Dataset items
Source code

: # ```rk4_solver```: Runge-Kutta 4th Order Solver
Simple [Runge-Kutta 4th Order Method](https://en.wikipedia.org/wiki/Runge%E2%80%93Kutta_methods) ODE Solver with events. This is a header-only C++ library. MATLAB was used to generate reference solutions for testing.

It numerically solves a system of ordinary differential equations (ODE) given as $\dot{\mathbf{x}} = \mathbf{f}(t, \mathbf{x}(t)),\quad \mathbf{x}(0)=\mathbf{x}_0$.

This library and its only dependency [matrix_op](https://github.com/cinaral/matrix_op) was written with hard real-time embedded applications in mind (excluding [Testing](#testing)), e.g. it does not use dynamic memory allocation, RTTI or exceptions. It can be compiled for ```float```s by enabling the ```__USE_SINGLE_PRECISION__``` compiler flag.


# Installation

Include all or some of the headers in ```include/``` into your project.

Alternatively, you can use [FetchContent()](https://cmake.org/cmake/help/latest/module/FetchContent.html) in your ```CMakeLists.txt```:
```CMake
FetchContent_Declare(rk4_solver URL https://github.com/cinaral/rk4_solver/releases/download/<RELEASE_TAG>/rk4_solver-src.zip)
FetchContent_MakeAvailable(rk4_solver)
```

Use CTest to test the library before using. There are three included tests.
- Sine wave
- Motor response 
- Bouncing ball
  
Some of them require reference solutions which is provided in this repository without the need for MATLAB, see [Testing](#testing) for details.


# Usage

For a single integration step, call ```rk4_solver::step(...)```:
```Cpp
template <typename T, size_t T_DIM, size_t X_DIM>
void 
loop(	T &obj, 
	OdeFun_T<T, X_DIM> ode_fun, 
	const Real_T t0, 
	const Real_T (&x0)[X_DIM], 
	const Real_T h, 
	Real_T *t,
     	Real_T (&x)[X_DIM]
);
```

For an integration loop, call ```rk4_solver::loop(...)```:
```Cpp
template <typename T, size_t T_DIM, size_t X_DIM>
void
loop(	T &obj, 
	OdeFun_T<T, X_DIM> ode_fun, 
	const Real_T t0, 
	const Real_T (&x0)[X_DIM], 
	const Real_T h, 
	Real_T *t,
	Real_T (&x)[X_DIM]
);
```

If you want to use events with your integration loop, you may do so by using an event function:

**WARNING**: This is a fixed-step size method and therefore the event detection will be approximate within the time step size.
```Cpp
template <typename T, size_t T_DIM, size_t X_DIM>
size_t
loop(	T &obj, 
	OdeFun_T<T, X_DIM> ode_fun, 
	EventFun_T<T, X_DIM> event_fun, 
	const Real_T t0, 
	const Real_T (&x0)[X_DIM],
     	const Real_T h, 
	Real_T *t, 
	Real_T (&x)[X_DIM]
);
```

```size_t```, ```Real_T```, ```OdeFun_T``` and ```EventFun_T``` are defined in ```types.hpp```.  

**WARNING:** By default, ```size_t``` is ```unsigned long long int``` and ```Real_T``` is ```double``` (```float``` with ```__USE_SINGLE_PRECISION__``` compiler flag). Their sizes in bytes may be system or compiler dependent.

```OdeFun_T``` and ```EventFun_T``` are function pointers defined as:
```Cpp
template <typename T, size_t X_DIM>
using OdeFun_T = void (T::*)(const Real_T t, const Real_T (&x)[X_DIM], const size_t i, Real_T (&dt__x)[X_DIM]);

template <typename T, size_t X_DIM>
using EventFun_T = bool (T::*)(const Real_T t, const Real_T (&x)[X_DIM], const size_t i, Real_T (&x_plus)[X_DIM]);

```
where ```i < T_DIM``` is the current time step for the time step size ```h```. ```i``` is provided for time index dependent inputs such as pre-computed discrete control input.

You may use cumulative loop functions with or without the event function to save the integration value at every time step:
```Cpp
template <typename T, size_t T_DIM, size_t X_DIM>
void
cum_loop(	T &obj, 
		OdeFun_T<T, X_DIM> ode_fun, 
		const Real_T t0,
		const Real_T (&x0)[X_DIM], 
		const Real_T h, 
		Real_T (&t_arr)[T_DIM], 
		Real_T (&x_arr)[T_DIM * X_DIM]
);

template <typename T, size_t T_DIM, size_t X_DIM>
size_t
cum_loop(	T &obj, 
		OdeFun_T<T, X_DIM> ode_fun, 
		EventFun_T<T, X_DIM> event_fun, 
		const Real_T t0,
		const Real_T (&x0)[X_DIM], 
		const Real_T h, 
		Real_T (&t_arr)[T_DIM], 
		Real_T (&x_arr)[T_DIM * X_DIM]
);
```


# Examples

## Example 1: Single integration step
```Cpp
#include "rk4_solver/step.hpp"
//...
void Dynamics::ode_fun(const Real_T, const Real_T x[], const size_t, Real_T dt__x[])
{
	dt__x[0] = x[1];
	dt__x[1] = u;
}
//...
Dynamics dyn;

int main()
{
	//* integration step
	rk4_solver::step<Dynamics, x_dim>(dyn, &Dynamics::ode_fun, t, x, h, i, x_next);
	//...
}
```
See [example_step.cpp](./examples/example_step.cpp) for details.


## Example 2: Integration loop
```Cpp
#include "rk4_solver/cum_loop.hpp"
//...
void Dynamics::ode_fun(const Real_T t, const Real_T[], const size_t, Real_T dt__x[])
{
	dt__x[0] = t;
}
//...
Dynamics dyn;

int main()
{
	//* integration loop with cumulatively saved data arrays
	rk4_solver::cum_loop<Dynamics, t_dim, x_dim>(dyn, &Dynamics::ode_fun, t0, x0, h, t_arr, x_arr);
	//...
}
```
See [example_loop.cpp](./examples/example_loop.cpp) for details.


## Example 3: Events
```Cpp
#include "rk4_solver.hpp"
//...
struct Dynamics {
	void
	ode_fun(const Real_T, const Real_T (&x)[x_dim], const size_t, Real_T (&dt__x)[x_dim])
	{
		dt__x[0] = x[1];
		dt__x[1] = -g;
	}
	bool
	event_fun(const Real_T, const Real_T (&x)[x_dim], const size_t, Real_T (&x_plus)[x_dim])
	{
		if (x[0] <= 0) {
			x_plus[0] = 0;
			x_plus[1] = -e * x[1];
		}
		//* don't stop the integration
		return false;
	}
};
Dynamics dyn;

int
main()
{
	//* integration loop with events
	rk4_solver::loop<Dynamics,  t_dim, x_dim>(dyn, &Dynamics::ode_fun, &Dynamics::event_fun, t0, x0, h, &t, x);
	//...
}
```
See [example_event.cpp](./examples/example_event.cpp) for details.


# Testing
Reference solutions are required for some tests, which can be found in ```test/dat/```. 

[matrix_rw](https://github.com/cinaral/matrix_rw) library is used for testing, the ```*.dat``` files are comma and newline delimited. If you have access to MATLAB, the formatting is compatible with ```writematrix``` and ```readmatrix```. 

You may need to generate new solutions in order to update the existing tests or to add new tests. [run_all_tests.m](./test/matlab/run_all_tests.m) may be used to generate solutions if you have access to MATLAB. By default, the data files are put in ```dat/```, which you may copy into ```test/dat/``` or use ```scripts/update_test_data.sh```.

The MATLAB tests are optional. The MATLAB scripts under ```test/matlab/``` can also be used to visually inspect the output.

---

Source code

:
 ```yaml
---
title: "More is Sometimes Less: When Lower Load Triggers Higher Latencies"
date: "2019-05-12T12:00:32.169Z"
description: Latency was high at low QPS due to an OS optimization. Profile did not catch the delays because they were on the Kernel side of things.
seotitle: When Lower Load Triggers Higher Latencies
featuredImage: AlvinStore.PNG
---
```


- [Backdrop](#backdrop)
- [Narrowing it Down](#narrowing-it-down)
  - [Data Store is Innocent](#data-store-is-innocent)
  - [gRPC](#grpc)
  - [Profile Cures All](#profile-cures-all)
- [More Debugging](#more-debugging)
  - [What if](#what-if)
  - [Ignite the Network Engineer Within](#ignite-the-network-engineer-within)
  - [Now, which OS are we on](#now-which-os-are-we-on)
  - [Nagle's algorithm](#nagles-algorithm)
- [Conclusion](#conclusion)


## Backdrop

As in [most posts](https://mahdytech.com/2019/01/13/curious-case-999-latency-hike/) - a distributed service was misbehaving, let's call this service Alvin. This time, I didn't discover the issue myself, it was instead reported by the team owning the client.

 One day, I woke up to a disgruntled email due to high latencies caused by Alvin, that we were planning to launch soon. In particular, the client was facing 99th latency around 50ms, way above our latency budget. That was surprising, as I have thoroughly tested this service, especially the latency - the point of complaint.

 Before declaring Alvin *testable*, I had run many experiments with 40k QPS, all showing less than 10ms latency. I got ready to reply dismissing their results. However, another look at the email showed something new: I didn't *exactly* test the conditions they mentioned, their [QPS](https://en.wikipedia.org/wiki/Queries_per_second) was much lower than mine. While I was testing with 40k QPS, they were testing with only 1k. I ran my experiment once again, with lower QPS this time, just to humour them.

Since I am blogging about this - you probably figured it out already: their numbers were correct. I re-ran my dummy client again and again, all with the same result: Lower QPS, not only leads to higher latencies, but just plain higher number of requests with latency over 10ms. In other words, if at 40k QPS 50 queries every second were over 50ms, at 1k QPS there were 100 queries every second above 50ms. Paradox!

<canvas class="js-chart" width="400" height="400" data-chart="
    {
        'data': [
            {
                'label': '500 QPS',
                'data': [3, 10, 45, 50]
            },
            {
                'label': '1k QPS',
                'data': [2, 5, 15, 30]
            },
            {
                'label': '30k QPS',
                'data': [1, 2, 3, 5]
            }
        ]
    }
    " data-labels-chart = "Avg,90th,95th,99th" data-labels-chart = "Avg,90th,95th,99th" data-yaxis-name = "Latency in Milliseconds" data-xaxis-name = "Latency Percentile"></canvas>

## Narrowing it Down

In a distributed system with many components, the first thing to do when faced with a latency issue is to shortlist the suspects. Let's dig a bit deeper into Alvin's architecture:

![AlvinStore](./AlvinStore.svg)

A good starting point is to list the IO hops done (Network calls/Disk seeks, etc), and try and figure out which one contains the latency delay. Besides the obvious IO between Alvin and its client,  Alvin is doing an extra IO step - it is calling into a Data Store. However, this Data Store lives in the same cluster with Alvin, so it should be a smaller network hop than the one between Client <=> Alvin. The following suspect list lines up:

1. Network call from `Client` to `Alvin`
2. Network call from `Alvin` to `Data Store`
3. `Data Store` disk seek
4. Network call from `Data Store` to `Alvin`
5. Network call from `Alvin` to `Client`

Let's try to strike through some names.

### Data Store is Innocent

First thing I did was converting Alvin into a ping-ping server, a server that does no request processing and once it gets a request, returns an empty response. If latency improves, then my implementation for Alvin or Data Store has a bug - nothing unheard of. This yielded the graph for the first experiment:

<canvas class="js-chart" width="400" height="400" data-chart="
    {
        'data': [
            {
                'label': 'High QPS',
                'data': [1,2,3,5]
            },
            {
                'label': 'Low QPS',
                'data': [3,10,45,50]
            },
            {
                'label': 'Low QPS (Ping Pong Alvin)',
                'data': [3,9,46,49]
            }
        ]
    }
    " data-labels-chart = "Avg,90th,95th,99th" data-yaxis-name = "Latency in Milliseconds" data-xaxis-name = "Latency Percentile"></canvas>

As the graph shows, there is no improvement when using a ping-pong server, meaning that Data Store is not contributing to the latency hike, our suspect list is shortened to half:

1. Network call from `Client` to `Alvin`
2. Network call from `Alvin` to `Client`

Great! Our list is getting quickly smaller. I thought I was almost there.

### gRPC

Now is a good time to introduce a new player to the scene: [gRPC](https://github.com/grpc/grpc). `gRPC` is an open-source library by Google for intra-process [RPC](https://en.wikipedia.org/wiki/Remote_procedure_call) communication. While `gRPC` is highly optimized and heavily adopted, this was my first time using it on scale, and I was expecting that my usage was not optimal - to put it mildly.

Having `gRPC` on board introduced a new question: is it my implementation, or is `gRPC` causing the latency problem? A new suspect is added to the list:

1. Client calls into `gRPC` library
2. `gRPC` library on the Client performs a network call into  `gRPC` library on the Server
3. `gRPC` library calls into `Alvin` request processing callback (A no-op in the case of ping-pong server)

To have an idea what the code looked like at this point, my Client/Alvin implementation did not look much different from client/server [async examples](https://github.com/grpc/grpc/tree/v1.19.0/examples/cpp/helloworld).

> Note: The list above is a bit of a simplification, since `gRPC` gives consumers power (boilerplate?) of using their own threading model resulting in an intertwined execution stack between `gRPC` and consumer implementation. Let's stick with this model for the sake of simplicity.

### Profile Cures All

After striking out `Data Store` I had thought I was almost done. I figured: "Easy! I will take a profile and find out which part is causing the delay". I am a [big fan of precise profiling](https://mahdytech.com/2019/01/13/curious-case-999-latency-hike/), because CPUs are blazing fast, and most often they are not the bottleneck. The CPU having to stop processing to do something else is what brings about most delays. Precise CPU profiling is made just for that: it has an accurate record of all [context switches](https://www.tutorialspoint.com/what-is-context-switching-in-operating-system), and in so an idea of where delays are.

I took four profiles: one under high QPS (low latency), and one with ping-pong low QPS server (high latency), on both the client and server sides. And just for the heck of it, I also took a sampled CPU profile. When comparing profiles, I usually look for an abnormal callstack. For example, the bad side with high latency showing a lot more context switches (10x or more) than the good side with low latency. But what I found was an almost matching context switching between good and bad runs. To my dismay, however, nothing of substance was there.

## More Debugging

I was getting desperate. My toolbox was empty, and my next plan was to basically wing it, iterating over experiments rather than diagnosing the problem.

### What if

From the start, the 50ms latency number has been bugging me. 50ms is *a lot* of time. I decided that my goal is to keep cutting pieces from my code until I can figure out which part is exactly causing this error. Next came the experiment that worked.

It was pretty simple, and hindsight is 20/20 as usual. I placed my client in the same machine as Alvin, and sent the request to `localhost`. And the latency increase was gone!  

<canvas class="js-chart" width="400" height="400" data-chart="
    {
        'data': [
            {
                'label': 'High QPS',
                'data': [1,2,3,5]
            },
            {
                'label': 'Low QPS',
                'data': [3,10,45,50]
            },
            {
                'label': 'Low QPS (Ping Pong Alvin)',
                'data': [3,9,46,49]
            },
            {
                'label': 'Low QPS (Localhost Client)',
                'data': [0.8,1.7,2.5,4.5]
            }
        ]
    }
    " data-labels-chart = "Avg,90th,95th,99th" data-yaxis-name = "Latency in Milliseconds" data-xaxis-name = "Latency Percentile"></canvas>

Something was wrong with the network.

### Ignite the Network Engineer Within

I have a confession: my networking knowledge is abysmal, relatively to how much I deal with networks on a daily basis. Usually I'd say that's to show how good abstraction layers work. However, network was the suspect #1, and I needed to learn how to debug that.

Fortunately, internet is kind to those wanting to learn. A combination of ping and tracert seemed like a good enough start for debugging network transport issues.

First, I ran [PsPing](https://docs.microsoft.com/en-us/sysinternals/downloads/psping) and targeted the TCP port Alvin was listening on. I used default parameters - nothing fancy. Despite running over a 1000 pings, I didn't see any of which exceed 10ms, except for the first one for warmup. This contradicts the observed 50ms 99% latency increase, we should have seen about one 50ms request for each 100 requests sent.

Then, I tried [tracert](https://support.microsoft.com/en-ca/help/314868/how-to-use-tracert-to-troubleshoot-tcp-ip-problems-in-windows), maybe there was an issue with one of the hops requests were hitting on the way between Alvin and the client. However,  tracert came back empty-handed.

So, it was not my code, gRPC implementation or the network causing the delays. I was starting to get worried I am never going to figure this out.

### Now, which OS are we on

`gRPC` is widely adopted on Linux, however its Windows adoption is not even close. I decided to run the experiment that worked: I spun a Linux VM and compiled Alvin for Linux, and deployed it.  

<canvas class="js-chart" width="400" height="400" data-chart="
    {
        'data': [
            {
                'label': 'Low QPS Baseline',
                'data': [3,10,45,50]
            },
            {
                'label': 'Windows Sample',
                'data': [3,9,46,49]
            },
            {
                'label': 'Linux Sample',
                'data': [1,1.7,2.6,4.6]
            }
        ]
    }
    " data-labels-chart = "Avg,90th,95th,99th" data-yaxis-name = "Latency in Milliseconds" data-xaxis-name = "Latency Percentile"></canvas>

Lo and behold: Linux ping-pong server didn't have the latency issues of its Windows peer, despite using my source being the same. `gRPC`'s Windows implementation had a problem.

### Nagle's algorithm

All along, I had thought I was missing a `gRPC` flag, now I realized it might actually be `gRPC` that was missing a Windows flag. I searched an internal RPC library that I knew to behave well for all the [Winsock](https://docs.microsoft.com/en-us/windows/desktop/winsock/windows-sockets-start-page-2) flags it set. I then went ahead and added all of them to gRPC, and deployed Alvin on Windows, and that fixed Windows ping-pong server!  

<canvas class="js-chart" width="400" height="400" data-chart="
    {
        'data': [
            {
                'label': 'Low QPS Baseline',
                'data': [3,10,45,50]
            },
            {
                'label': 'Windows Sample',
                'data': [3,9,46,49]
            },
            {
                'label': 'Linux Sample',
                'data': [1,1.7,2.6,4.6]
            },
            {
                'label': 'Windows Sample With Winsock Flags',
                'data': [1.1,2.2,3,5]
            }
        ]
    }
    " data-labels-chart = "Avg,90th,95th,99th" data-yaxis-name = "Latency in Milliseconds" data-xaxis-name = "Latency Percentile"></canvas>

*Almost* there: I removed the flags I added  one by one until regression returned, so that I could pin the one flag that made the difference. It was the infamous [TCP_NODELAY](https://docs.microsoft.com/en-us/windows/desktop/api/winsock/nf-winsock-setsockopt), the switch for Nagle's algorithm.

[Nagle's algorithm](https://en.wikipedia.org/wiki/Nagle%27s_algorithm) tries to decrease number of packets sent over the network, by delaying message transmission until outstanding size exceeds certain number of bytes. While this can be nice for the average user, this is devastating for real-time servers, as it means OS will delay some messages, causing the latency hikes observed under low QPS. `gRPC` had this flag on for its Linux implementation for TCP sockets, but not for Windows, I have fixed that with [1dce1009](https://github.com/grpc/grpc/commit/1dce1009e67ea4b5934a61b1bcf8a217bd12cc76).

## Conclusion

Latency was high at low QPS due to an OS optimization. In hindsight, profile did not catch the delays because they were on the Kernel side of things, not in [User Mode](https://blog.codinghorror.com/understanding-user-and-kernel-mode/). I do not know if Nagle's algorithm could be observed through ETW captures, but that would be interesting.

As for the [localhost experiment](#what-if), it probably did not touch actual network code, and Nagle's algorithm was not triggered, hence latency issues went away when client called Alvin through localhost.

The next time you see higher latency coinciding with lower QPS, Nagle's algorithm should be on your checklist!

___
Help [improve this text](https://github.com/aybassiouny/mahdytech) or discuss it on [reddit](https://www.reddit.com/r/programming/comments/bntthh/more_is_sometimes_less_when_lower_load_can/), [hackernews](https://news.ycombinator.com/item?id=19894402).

...

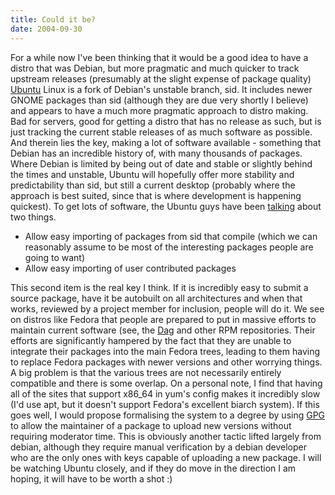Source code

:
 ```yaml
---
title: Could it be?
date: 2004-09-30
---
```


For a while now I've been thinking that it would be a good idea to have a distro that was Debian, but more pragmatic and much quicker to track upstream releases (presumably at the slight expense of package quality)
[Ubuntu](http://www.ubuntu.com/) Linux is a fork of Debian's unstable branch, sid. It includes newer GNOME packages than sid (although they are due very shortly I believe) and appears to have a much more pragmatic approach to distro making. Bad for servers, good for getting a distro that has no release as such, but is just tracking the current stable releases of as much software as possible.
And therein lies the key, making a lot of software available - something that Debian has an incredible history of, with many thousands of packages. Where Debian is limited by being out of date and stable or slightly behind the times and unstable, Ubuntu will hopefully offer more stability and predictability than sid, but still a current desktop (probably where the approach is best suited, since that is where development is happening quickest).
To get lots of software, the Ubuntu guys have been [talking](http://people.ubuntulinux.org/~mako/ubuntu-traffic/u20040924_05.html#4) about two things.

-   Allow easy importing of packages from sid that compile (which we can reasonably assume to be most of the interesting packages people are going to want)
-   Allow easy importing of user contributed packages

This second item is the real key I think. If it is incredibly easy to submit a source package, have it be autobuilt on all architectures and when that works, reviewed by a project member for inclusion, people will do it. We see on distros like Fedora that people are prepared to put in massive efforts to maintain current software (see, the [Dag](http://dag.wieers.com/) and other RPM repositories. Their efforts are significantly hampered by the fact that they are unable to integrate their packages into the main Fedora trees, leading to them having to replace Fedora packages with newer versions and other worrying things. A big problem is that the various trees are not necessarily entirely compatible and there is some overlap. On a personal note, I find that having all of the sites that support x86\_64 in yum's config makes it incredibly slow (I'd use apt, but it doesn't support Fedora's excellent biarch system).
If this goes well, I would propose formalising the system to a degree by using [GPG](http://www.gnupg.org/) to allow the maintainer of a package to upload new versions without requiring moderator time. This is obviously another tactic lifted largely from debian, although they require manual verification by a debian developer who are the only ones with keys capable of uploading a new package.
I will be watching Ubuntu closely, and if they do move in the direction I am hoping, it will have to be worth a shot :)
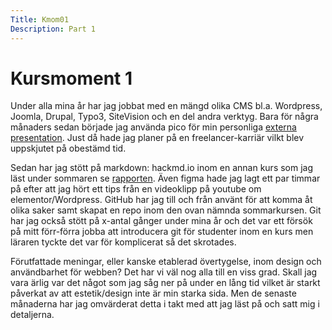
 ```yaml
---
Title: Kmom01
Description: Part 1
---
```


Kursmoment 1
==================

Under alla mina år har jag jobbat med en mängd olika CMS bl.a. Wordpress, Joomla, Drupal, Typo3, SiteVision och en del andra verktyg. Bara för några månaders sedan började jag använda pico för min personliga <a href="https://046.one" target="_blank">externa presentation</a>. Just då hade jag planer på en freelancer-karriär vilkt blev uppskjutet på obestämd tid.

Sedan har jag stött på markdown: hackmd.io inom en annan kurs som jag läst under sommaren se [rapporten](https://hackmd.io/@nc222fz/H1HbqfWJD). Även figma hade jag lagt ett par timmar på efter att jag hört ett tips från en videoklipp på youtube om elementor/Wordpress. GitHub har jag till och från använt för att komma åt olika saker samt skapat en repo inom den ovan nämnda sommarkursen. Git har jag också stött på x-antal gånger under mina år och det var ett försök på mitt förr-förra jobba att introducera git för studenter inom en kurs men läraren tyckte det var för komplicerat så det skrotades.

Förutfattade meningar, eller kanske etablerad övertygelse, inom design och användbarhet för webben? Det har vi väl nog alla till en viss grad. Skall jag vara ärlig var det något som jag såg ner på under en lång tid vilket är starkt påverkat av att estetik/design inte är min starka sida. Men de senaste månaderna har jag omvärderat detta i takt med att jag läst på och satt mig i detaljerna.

EXERCISE
When the word "Cures" shows up in a line of the entries, pull that line out.

RESPONSE TO THIS TASK
  - [Profile Cures All](#profile-cures-all)
### Profile Cures All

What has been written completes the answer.